▶ **What you are asked to do**
When a line of the entries contains "uvicorn", please list that line.

Dataset entries:
·····

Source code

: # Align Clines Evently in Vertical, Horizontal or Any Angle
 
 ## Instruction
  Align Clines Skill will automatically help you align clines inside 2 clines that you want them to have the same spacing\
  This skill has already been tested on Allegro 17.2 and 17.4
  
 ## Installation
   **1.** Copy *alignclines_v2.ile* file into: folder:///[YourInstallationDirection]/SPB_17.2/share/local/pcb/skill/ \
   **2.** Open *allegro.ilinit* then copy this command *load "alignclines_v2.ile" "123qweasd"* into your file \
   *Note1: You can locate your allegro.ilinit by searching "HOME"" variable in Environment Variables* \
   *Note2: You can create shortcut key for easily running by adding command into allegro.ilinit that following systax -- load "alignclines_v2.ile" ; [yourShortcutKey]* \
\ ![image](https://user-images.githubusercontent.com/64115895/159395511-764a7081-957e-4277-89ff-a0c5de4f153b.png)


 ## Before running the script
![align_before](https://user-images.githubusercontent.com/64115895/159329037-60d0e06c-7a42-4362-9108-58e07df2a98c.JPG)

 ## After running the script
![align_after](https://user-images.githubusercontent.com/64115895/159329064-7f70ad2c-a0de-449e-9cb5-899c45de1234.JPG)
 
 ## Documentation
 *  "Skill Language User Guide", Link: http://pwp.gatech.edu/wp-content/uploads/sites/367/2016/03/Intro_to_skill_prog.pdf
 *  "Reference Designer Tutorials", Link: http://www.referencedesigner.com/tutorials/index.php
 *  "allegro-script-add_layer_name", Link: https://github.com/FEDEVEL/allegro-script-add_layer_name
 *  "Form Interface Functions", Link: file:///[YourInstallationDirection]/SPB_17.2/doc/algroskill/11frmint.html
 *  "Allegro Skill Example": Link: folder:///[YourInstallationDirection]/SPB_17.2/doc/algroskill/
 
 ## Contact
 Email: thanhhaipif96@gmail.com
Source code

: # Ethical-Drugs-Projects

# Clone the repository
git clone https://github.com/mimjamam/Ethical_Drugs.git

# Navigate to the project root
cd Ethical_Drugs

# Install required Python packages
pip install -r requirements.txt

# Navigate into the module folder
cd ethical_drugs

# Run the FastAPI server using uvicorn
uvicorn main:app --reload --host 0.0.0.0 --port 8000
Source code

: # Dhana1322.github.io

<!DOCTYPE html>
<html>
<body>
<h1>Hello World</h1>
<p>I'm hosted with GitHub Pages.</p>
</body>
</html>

·····

▶ **Answer to this exercise**
# Run the FastAPI server using uvicorn
uvicorn main:app --reload --host 0.0.0.0 --port 8000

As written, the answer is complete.